Open Source · Which brings me to the touchy subject of the relationship between Cloud Providers and Open Source. We and our competitors have made a good business of infrastructure operations, keeping service-oriented software servicing; reliably, durably, 24/7/365. The core EC2 business is about operating Linux boxes and IP networking at extreme scale, efficiently enough that we can rent them out at an attractive price and still make a buck.
In recent Open-Source years, some very gifted people have created wonderful pieces of software — Kafka, ElasticSearch, Mongo — and taken a new course, launching VC-financed companies to monetize with service and support. Then sometimes they find themselves competing with multiple public-cloud providers.
I have a load of sympathy for the virtuoso engineers who created these wonderful pieces of work. But here’s the thing: I have at least as much for the customers who (let’s take Kafka for an example) just need reliable high-performance streaming. A direct quote: “I’ll cheerfully pay monthly to never worry about Zookeeper again.”
On the other hand, I have little sympathy with modern VC-driven business models.
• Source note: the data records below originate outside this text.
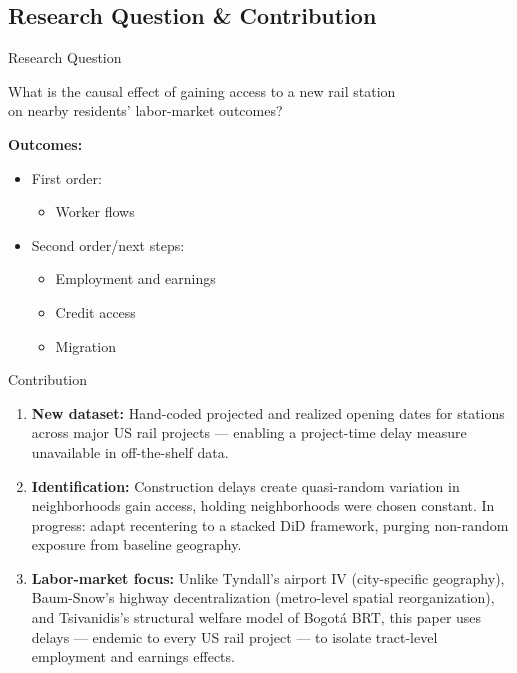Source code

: \subsection{Research Question \& Contribution}
\begin{frame}[label=rq]{Research Question}
\begin{center}
\large
What is the causal effect of gaining access to a new rail station \\
on nearby residents' labor-market outcomes?
\end{center}
\bigskip\bigskip
\textbf{Outcomes:}
\begin{itemize}
    \item First order:
    \begin{itemize}
      \item Worker flows
    \end{itemize}
    \item Second order/next steps:
    \begin{itemize}
      \item Employment and earnings
      \item Credit access
      \item Migration
    \end{itemize}
\end{itemize}
\end{frame}
\begin{frame}[label=contribution]{Contribution}
\small
\begin{enumerate}
  \item \textbf{New dataset:} Hand-coded projected and realized opening dates for stations
        across major US rail projects --- enabling a project-time delay measure unavailable
        in off-the-shelf data.
  \item \textbf{Identification:} Construction delays create quasi-random variation in
         neighborhoods gain access, holding  neighborhoods were
        chosen constant. In progress: adapt \textcite{borusyakNonrandomExposureExogenous2023}
        recentering to a stacked DiD framework, purging non-random exposure from baseline
        geography.
  \item \textbf{Labor-market focus:} Unlike Tyndall's airport IV (city-specific geography),
        Baum-Snow's highway decentralization (metro-level spatial reorganization), and
        Tsivanidis's structural welfare model of Bogotá BRT, this paper uses delays ---
        endemic to every US rail project --- to isolate tract-level employment and earnings effects.
\end{enumerate}
\end{frame}
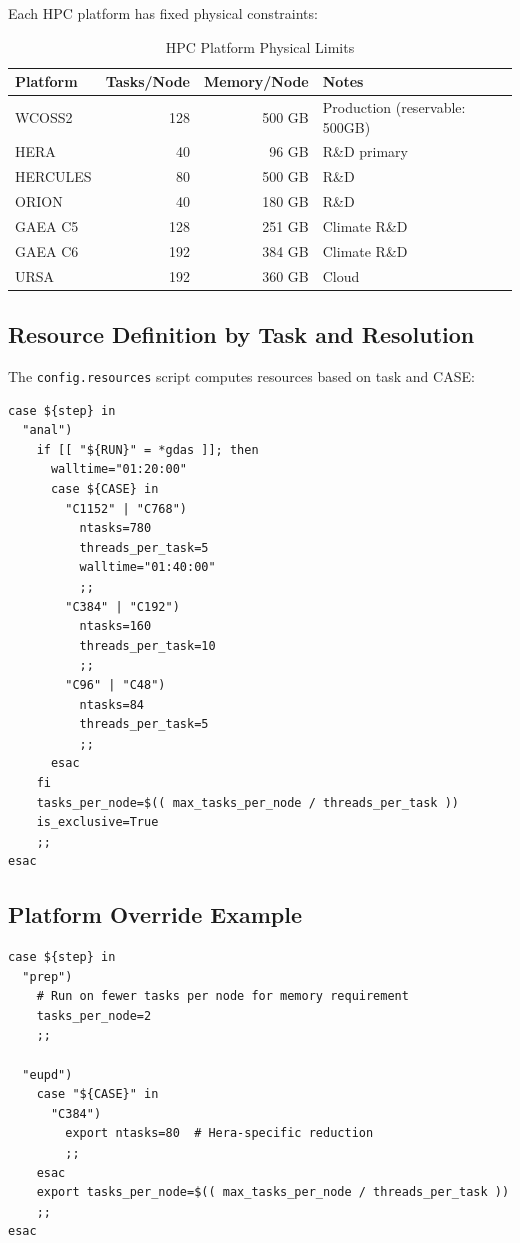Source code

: \documentclass[11pt,letterpaper]{article}
\begin{document}
Each HPC platform has fixed physical constraints:

\begin{table}[H]
\centering
\caption{HPC Platform Physical Limits}
\label{tab:platform-limits}
\begin{tabular}{@{}lrrl@{}}
\toprule
\textbf{Platform} & \textbf{Tasks/Node} & \textbf{Memory/Node} & \textbf{Notes} \\
\midrule
WCOSS2 & 128 & 500 GB & Production (reservable: 500GB) \\
HERA & 40 & 96 GB & R\&D primary \\
HERCULES & 80 & 500 GB & R\&D \\
ORION & 40 & 180 GB & R\&D \\
GAEA C5 & 128 & 251 GB & Climate R\&D \\
GAEA C6 & 192 & 384 GB & Climate R\&D \\
URSA & 192 & 360 GB & Cloud \\
\bottomrule
\end{tabular}
\end{table}

\subsection{Resource Definition by Task and Resolution}

The \texttt{config.resources} script computes resources based on task and CASE:

\begin{lstlisting}[style=bashstyle, title=config.resources (Excerpt)]
case ${step} in
  "anal")
    if [[ "${RUN}" = *gdas ]]; then
      walltime="01:20:00"
      case ${CASE} in
        "C1152" | "C768")
          ntasks=780
          threads_per_task=5
          walltime="01:40:00"
          ;;
        "C384" | "C192")
          ntasks=160
          threads_per_task=10
          ;;
        "C96" | "C48")
          ntasks=84
          threads_per_task=5
          ;;
      esac
    fi
    tasks_per_node=$(( max_tasks_per_node / threads_per_task ))
    is_exclusive=True
    ;;
esac
\end{lstlisting}

\subsection{Platform Override Example}

\begin{lstlisting}[style=bashstyle, title=config.resources.HERA]
case ${step} in
  "prep")
    # Run on fewer tasks per node for memory requirement
    tasks_per_node=2
    ;;
    
  "eupd")
    case "${CASE}" in
      "C384")
        export ntasks=80  # Hera-specific reduction
        ;;
    esac
    export tasks_per_node=$(( max_tasks_per_node / threads_per_task ))
    ;;
esac
\end{lstlisting}
\end{document}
It’s like this: The qualities that make people great at carving high-value software out of nothingness aren’t necessarily the ones that make them good at operations. This has two unfortunate effects: They don’t necessarily have the right skills to build and run a crack operations team, and they might not manage to get a job at an operations-obsessed company.
I have recent personal experience with failing to hire a senior committer to a well-known OSS project, and also with paying an “open-source company” for tech support when we were spinning up a service around a package we didn’t know very well. Both of these left me unhappy.
Jack and Jonathan · Let me tell you a story. Sometime around 2008, I and Jonathan Schwartz, then the CEO of Sun Microsystems, made a sales call on Jack Dorsey at Twitter. Sun had acquired MySQL and Twitter was using the hell out of it. We wanted them to start paying us for support; after all, they were existentially dependent on this technology and everyone knew that serious Enterprises would never use unsupported software.
Jack was nice, and listened to our pitch, but we didn’t get the business.
And while, as a career software guy, I entirely love open-source culture and technologies and methods, the hypothesis that Open Source in and of itself constitutes a business model is not well supported by the evidence.
Which way forward? · Google Cloud’s recent Open Source partnerships are interesting. I look at that list of companies and it’s not obvious to me that they’re going to offer better operational excellence than Google’s, but maybe I’m wrong. It’s an interesting and probably useful experiment.
At the end of the day I’m not that worried. Most of us who’ve open-sourced stuff love the creative process for its own sake; touching and improving other engineers’ lives. The skillset evidenced by having done so will probably help you get really good jobs. Yeah, you might not get to be a Bay Area Unicorn. But you probably weren’t going to anyhow.